Goal of the exercise — Every record here must be copied exactly, except for the images it holds.

BEGIN Given information

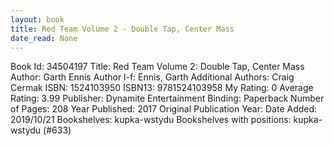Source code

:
 ```yaml
---
layout: book
title: Red Team Volume 2 - Double Tap, Center Mass
date_read: None
---
```


Book Id: 34504197
Title: Red Team Volume 2: Double Tap, Center Mass
Author: Garth Ennis
Author l-f: Ennis, Garth
Additional Authors: Craig Cermak
ISBN: 1524103950
ISBN13: 9781524103958
My Rating: 0
Average Rating: 3.99
Publisher: Dynamite Entertainment
Binding: Paperback
Number of Pages: 208
Year Published: 2017
Original Publication Year: 
Date Added: 2019/10/21
Bookshelves: kupka-wstydu
Bookshelves with positions: kupka-wstydu (#633)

END Given information

Result for this task —
Source code

:
 ```yaml
---
layout: book
title: Red Team Volume 2 - Double Tap, Center Mass
date_read: None
---
```


Book Id: 34504197
Title: Red Team Volume 2: Double Tap, Center Mass
Author: Garth Ennis
Author l-f: Ennis, Garth
Additional Authors: Craig Cermak
ISBN: 1524103950
ISBN13: 9781524103958
My Rating: 0
Average Rating: 3.99
Publisher: Dynamite Entertainment
Binding: Paperback
Number of Pages: 208
Year Published: 2017
Original Publication Year: 
Date Added: 2019/10/21
Bookshelves: kupka-wstydu
Bookshelves with positions: kupka-wstydu (#633)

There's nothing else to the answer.